▶ [WHAT THIS TASK INVOLVES]: How many lines in the data below contain the string "gitbook"? Answer with the number only.

▶ [DATA TO EXAMINE]:

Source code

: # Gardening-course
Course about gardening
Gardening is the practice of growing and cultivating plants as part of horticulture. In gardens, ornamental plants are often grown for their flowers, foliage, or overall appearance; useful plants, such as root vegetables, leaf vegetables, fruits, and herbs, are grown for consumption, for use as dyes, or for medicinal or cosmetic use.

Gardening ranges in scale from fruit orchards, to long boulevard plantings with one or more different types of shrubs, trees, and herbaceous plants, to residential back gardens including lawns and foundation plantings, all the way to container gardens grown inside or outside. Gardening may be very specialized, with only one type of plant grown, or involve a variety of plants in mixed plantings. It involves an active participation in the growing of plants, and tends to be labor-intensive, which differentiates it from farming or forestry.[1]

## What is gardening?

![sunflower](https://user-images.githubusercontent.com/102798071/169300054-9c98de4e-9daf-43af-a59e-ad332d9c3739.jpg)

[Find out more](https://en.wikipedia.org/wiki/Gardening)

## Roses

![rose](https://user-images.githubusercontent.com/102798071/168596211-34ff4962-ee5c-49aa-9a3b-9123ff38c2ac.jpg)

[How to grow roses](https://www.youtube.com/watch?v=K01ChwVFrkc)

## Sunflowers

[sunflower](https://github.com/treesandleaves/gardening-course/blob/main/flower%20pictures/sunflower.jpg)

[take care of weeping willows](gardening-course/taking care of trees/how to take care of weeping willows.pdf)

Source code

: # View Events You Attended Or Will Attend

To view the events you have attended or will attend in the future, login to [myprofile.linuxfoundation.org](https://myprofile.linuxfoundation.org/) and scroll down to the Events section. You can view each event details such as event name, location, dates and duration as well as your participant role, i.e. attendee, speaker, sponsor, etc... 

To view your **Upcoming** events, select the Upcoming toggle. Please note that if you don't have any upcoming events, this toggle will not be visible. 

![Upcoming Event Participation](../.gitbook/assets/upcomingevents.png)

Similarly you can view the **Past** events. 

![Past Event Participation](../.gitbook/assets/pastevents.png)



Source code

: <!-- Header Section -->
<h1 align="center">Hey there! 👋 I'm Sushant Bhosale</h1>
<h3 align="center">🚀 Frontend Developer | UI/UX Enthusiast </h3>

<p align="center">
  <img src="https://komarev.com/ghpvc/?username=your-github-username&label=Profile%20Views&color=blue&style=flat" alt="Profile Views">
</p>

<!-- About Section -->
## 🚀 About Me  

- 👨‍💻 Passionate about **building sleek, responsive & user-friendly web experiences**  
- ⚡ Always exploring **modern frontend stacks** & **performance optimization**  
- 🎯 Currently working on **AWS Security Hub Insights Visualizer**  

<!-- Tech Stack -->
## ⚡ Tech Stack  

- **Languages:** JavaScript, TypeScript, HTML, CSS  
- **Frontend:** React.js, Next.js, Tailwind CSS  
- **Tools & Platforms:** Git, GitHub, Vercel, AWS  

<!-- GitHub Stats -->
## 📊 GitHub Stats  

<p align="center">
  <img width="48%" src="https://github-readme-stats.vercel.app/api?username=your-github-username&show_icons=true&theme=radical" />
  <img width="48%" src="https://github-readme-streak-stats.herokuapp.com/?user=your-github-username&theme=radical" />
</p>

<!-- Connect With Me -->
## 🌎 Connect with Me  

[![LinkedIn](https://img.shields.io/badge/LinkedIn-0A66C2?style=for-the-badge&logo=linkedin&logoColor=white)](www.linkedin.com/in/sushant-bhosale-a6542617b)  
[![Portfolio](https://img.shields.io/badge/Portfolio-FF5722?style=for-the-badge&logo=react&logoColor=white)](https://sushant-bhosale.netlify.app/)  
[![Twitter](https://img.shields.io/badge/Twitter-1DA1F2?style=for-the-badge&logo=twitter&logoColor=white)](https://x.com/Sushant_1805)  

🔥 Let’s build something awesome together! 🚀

▶ [YOUR SOLUTION]: 2